Supplied material:
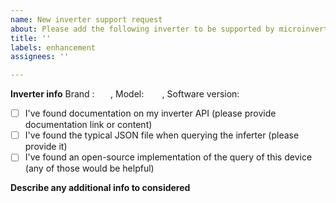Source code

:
 ```yaml
---
name: New inverter support request
about: Please add the following inverter to be supported by microinverterdata
title: ''
labels: enhancement
assignees: ''

---
```


**Inverter info**
Brand : `   `, Model: `   ` , Software version: `   `


- [ ] I've found documentation on my inverter API (please provide documentation link or content)
- [ ] I've found the typical JSON file when querying the inferter (please provide it)
- [ ] I've found an open-source implementation of the query of this device
(any of those would be helpful)

**Describe any additional info to considered**
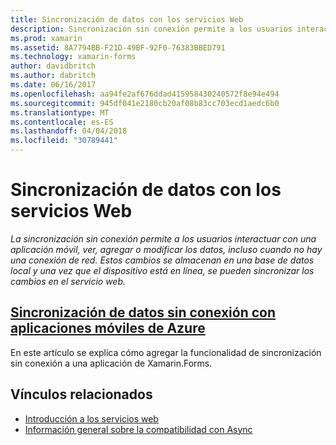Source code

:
 ```yaml
---
title: Sincronización de datos con los servicios Web
description: Sincronización sin conexión permite a los usuarios interactuar con una aplicación móvil, ver, agregar o modificar los datos, incluso cuando no hay una conexión de red. Cambios se almacenan en una base de datos local y una vez que el dispositivo está en línea, se pueden sincronizar los cambios con el servicio web.
ms.prod: xamarin
ms.assetid: 8A7794BB-F21D-49BF-92F0-76383BBED791
ms.technology: xamarin-forms
author: davidbritch
ms.author: dabritch
ms.date: 06/16/2017
ms.openlocfilehash: aa94fe2af676ddad415958430240572f8e94e494
ms.sourcegitcommit: 945df041e2180cb20af08b83cc703ecd1aedc6b0
ms.translationtype: MT
ms.contentlocale: es-ES
ms.lasthandoff: 04/04/2018
ms.locfileid: "30789441"
---
```

# <a name="synchronizing-data-with-web-services"></a>Sincronización de datos con los servicios Web

_La sincronización sin conexión permite a los usuarios interactuar con una aplicación móvil, ver, agregar o modificar los datos, incluso cuando no hay una conexión de red. Estos cambios se almacenan en una base de datos local y una vez que el dispositivo está en línea, se pueden sincronizar los cambios en el servicio web._

## <a name="synchronizing-offline-data-with-azure-mobile-appsazure-mobile-appsmd"></a>[Sincronización de datos sin conexión con aplicaciones móviles de Azure](azure-mobile-apps.md)

En este artículo se explica cómo agregar la funcionalidad de sincronización sin conexión a una aplicación de Xamarin.Forms.



## <a name="related-links"></a>Vínculos relacionados

- [Introducción a los servicios web](~/cross-platform/data-cloud/web-services/index.md)
- [Información general sobre la compatibilidad con Async](~/cross-platform/platform/async.md)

Work required: Report every line from the listing above where the string "cambios" can be found.

Output for this task:
description: Sincronización sin conexión permite a los usuarios interactuar con una aplicación móvil, ver, agregar o modificar los datos, incluso cuando no hay una conexión de red. Cambios se almacenan en una base de datos local y una vez que el dispositivo está en línea, se pueden sincronizar los cambios con el servicio web.
_La sincronización sin conexión permite a los usuarios interactuar con una aplicación móvil, ver, agregar o modificar los datos, incluso cuando no hay una conexión de red. Estos cambios se almacenan en una base de datos local y una vez que el dispositivo está en línea, se pueden sincronizar los cambios en el servicio web._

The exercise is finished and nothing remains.